Communication in the big data age
When it comes to the importance of analyzing what is now known as “big data,” the statistics speak for themselves.
“Thirty billion pieces of content were added to Facebook this past month by [more than] 600 million users,” said Phillip Glenn, interim dean of the School of Communication, during the March 14 panel discussion “Communication in the Age of Big Data” at the Semel Theater.

“More than 2 billion videos were watched on YouTube yesterday,” Glenn said. “The average teenager sends 4,700 text messages a month.”
Despite those astounding numbers, the age of big data has just begun, said panelist Fred Lalonde, CEO and co-founder of Hopper, a young but successful company that uses algorithms to help vacationers plan trips on mobile devices.
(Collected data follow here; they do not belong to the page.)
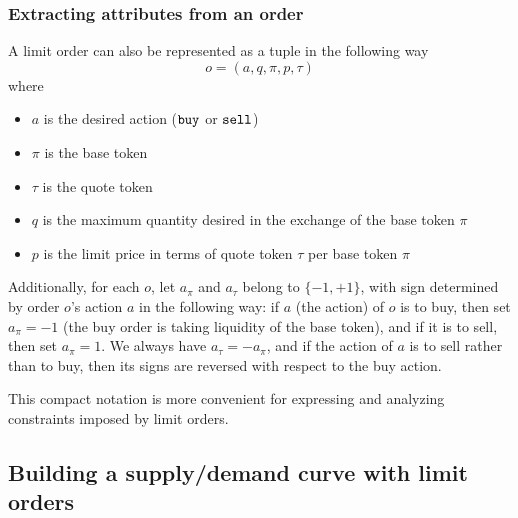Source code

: \documentclass[11pt, reqno]{amsart}
\theoremstyle{definition}
\theoremstyle{remark}
\newcommand{\buy}{\textnormal{\texttt{buy}}}
\newcommand{\sell}{\textnormal{\texttt{sell}}}
\begin{document}
\subsubsection{Extracting attributes from an order}
A limit order can also be represented as a tuple in the following way
\[
	o = (a, q, \pi, p, \tau)
\]
where
\begin{itemize}
	\item $a$ is the desired action ($\buy$ or $\sell$)
    \item $\pi$ is the base token
    \item $\tau$ is the quote token
    \item $q$ is the maximum quantity desired in the exchange of the base token
          $\pi$
	\item $p$ is the limit price in terms of quote token $\tau$ per base token
          $\pi$
\end{itemize}
Additionally, for each $o$, let $a_\pi$ and $a_\tau$ belong to
$\{-1, +1\}$, with sign determined by order $o$'s action $a$ in the following
way: if $a$ (the action) of $o$ is to buy, then set $a_\pi = -1$ (the buy
order is taking liquidity of the base token), and if it is to sell, then
set $a_\pi = 1$. We always have $a_\tau = -a_\pi$, and if the action
of $a$ is to sell rather than to buy, then its signs are reversed with
respect to the buy action.

This compact notation is more convenient for expressing and analyzing
constraints imposed by limit orders.

\subsection{Building a supply/demand curve with limit orders}
\end{document}
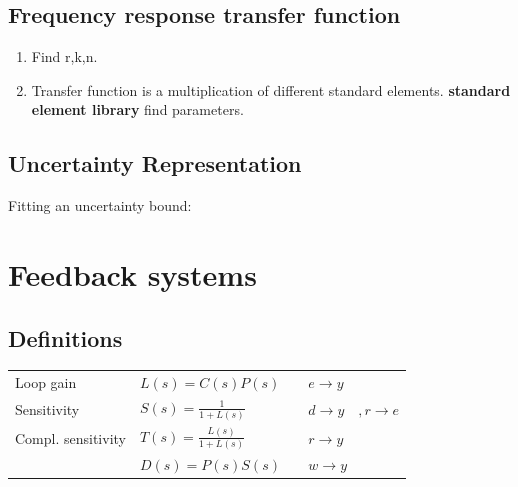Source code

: \documentclass[10pt,a4paper]{scrartcl}
\begin{document}
\begin{multicols*}{3}
	
	
	\subsection{Frequency response \dahe transfer function}
	
	\begin{enumerate}
	\compaq
	\item
	Find r,k,n.
	\item
	Transfer function is a multiplication of different standard elements. \dahe \textbf{standard element library} \dahe find parameters.
	\end{enumerate}
	
	
	
	
	\subsection{Uncertainty Representation}
	
	
	Fitting an uncertainty bound:
	
	
	
	
	
	\section{Feedback systems}
	
	
	
	
	
	\subsection*{Definitions}
	
	\begin{tabular}{lll}
	Loop gain & $L(s)=C(s)P(s)\quad$&$ e\rightarrow y$\\
	Sensitivity & $S(s)=\frac{1}{1+L(s)}$&$ d\rightarrow y\quad, r\rightarrow e$\\
	Compl. sensitivity & $T(s)=\frac{L(s)}{1+L(s)}$&$r\rightarrow y$\\
	&$D(s)=P(s)S(s)$&$w\rightarrow y$
	\end{tabular}
	

\end{multicols*}
\end{document}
“We might think that big data is actually a reality, but it’s not yet,” Lalonde said. “We’re just in the warm-up.”
Lalonde told students it is important for them to become familiar with big data now—and said there are often weekend workshops at tech start-ups in Boston and Cambridge that offer classes for people just beginning to understand how to analyze data.
“If you come from a non-technical background and you take the time to acquire skills that are technology-driven, you will become a Jedi Ninja assassin,” Lalonde told the crowd, receiving laughs. “You’re going to look at these problems differently.”
He said someone with good social media and programming skills today will likely land a job making more than $100,000.